Segment Start: EXERCISE INPUTS

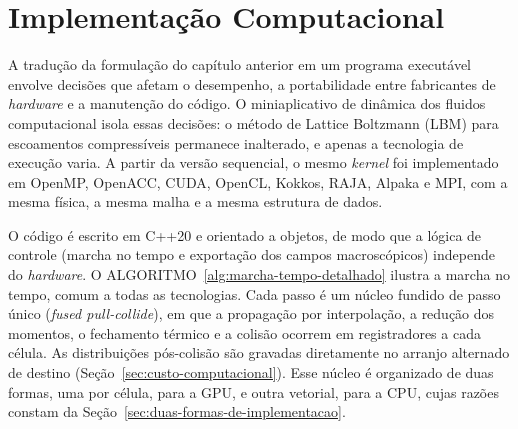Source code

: 
\chapter{Implementação Computacional}\label{ch:implementacao-computacional}






A tradução da formulação do capítulo anterior em um programa executável envolve decisões que afetam o desempenho, a portabilidade entre fabricantes de \textit{hardware} e a manutenção do código.
O miniaplicativo de dinâmica dos fluidos computacional isola essas decisões: o método de Lattice Boltzmann (LBM) para escoamentos compressíveis permanece inalterado, e apenas a tecnologia de execução varia.
A partir da versão sequencial, o mesmo \textit{kernel} foi implementado em OpenMP, OpenACC, CUDA, OpenCL, Kokkos, RAJA, Alpaka e MPI, com a mesma física, a mesma malha e a mesma estrutura de dados.

O código é escrito em C++20 e orientado a objetos, de modo que a lógica de controle (marcha no tempo e exportação dos campos macroscópicos) independe do \textit{hardware}.
O ALGORITMO~\ref{alg:marcha-tempo-detalhado} ilustra a marcha no tempo, comum a todas as tecnologias.
Cada passo é um núcleo fundido de passo único (\textit{fused pull-collide}), em que a propagação por interpolação, a redução dos momentos, o fechamento térmico e a colisão ocorrem em registradores a cada célula.
As distribuições pós-colisão são gravadas diretamente no arranjo alternado de destino (Seção~\ref{sec:custo-computacional}).
Esse núcleo é organizado de duas formas, uma por célula, para a GPU, e outra vetorial, para a CPU, cujas razões constam da Seção~\ref{sec:duas-formas-de-implementacao}.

Segment End: EXERCISE INPUTS

- TASK ITEM
Line count for the word "tempo": give the number of lines in the entries above that contain it, and nothing more.

- WRITTEN SOLUTION
2